Which lines run from the one containing "- relationship-types like" through the end of the entries? Restate them word for word, and only those.

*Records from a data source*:
....................

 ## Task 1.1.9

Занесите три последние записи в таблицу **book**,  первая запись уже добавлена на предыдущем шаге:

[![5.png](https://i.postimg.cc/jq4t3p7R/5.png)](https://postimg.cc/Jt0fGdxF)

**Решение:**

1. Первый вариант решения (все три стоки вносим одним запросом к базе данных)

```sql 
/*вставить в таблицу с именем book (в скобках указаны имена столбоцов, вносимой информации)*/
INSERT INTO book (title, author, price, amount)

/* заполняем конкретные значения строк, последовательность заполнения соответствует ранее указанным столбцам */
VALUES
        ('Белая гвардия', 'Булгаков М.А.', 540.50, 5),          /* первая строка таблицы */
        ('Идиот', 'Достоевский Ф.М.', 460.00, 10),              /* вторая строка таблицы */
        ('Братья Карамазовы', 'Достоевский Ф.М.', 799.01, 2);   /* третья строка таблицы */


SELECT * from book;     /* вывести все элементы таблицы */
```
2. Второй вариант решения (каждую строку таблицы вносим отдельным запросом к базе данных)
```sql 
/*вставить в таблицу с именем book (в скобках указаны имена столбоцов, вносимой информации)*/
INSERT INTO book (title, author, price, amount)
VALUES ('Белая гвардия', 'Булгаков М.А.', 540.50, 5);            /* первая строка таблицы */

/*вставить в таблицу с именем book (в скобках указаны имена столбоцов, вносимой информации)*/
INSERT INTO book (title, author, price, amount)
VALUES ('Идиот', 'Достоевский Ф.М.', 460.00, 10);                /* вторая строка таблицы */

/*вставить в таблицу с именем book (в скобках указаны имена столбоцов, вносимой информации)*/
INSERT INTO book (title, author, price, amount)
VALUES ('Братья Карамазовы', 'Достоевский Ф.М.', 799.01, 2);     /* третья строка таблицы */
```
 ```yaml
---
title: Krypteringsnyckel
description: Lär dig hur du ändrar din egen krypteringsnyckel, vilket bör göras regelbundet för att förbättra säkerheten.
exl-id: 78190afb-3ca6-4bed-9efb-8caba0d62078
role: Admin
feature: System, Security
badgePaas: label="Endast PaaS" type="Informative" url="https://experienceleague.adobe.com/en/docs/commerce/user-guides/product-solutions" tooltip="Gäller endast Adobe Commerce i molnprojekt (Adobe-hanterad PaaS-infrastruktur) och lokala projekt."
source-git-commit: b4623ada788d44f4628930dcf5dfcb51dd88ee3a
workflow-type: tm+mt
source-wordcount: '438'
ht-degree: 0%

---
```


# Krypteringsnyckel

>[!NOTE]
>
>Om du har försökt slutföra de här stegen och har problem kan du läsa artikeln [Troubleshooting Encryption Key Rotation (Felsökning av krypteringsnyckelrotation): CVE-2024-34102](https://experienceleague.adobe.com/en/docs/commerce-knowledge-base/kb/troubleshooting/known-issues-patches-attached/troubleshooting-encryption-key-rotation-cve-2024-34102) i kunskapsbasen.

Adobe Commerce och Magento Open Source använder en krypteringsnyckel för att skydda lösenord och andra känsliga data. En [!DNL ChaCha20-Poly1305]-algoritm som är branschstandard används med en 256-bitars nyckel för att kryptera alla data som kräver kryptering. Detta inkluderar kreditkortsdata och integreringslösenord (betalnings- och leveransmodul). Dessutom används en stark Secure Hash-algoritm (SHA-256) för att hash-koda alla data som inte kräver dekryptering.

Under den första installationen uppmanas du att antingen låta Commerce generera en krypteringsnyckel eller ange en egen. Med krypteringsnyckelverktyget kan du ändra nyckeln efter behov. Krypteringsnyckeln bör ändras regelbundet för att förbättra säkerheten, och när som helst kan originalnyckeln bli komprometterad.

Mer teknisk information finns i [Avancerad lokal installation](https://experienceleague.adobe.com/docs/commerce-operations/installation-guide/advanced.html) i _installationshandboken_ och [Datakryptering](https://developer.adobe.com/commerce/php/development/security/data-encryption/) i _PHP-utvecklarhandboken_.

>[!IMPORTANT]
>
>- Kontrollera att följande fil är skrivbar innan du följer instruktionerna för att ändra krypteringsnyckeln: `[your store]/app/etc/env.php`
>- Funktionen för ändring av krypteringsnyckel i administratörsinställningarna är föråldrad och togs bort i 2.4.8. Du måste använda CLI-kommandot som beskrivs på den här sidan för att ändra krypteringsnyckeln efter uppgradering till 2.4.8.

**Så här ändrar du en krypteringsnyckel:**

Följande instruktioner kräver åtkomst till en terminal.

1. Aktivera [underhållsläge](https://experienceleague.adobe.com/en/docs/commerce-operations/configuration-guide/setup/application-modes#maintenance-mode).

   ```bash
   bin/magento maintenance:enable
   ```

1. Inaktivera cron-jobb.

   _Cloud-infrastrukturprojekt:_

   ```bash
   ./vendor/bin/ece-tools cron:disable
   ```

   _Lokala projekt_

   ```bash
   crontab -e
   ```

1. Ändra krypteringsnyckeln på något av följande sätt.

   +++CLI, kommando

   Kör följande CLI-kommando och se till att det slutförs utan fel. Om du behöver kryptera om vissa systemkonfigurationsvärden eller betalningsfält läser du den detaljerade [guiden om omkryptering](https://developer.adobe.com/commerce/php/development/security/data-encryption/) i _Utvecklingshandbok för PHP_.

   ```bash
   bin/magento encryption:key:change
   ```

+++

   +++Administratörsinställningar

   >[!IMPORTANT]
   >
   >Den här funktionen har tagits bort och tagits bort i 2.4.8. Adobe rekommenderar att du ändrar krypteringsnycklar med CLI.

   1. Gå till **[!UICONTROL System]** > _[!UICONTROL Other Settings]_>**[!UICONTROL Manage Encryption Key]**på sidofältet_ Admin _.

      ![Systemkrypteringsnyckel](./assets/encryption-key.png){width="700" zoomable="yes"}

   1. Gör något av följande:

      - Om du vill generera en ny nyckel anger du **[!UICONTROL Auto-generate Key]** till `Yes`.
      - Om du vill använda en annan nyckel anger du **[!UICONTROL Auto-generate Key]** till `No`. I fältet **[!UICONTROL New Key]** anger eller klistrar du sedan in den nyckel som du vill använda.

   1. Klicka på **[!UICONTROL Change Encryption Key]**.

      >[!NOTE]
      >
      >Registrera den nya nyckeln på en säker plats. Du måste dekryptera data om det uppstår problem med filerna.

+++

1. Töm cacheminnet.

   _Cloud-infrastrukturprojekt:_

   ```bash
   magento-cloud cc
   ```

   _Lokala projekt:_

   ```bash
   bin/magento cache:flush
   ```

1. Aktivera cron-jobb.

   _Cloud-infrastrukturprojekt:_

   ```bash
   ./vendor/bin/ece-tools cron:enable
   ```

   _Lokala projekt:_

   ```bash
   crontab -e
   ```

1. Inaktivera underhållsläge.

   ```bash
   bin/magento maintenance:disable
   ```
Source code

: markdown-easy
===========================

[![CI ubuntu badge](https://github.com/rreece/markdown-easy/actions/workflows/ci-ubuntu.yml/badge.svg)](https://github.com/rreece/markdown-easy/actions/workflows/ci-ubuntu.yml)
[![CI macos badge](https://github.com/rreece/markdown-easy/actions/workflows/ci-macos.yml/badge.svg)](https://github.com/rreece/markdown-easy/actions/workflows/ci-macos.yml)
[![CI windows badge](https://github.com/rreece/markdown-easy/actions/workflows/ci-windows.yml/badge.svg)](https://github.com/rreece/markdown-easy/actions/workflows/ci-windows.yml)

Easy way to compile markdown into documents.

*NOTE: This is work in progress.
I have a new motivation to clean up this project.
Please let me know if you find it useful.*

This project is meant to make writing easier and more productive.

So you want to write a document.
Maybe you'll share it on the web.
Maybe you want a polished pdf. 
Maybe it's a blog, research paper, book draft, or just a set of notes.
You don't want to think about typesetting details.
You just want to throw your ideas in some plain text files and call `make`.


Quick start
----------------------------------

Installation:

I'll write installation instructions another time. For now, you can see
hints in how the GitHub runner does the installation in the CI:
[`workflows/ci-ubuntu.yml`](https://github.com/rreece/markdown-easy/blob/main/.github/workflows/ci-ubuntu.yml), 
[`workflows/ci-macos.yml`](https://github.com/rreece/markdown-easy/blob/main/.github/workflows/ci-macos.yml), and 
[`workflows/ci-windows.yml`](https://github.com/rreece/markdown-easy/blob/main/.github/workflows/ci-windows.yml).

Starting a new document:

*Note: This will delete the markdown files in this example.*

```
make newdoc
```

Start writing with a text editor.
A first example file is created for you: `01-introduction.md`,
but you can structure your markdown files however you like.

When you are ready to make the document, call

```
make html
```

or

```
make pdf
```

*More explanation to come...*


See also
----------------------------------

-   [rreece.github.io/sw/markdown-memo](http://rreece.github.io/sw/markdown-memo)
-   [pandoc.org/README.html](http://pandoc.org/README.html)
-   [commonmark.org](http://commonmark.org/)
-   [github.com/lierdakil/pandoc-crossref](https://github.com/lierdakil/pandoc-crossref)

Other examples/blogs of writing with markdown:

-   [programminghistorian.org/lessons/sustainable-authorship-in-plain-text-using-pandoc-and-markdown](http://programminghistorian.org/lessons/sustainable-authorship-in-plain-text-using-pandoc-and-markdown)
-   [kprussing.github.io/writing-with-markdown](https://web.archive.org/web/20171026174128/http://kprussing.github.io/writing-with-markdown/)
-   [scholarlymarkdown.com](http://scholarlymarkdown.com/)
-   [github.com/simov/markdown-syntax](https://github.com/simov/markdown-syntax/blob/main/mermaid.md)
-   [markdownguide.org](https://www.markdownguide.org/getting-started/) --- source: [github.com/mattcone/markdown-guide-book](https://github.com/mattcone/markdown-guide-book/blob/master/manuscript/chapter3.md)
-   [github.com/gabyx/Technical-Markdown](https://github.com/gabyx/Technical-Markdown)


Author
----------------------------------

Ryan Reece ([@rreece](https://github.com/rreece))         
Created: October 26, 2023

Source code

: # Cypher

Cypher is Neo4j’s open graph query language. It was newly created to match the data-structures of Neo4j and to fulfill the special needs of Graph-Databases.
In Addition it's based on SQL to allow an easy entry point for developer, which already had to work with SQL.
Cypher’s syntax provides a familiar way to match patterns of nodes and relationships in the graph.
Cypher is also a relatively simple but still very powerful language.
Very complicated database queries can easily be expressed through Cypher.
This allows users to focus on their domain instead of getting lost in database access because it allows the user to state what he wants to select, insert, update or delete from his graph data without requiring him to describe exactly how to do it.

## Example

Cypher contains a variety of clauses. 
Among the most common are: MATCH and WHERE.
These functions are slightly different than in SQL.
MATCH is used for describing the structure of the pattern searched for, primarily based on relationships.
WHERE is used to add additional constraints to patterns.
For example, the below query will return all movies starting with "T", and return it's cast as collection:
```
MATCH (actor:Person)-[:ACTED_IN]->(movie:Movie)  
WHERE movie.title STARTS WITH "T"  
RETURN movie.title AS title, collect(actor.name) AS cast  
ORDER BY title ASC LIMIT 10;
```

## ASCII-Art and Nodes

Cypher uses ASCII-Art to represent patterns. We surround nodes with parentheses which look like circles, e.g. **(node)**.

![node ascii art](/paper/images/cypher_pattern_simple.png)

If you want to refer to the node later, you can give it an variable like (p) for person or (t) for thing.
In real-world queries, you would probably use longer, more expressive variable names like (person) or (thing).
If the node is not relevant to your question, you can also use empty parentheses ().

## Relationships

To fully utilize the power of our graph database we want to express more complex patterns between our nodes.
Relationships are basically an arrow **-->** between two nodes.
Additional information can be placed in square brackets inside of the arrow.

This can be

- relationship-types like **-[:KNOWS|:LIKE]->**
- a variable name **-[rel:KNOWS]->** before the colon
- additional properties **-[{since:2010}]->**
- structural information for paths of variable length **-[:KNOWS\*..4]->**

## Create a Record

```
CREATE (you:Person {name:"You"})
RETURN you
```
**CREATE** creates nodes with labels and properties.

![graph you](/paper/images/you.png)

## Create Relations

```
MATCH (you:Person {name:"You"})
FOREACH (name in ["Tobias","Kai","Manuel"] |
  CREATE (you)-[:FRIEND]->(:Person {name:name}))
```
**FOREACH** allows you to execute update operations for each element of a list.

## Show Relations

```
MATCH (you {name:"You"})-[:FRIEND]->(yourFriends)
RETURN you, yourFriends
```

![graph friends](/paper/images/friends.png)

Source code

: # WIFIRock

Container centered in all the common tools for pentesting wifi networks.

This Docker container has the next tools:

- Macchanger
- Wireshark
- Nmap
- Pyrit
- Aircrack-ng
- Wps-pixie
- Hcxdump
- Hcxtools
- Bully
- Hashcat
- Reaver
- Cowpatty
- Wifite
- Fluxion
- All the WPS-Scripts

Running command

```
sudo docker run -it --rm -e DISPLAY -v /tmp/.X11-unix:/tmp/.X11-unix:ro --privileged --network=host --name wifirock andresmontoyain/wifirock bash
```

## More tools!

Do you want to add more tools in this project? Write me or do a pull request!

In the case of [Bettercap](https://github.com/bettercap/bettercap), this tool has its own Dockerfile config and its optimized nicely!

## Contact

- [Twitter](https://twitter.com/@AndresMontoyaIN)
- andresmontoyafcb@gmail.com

....................

*Task result*:
- relationship-types like **-[:KNOWS|:LIKE]->**
- a variable name **-[rel:KNOWS]->** before the colon
- additional properties **-[{since:2010}]->**
- structural information for paths of variable length **-[:KNOWS\*..4]->**

## Create a Record

```
CREATE (you:Person {name:"You"})
RETURN you
```
**CREATE** creates nodes with labels and properties.

![graph you](/paper/images/you.png)

## Create Relations

```
MATCH (you:Person {name:"You"})
FOREACH (name in ["Tobias","Kai","Manuel"] |
  CREATE (you)-[:FRIEND]->(:Person {name:name}))
```
**FOREACH** allows you to execute update operations for each element of a list.

## Show Relations

```
MATCH (you {name:"You"})-[:FRIEND]->(yourFriends)
RETURN you, yourFriends
```

![graph friends](/paper/images/friends.png)

Source code

: # WIFIRock

Container centered in all the common tools for pentesting wifi networks.

This Docker container has the next tools:

- Macchanger
- Wireshark
- Nmap
- Pyrit
- Aircrack-ng
- Wps-pixie
- Hcxdump
- Hcxtools
- Bully
- Hashcat
- Reaver
- Cowpatty
- Wifite
- Fluxion
- All the WPS-Scripts

Running command

```
sudo docker run -it --rm -e DISPLAY -v /tmp/.X11-unix:/tmp/.X11-unix:ro --privileged --network=host --name wifirock andresmontoyain/wifirock bash
```

## More tools!

Do you want to add more tools in this project? Write me or do a pull request!

In the case of [Bettercap](https://github.com/bettercap/bettercap), this tool has its own Dockerfile config and its optimized nicely!

## Contact

- [Twitter](https://twitter.com/@AndresMontoyaIN)
- andresmontoyafcb@gmail.com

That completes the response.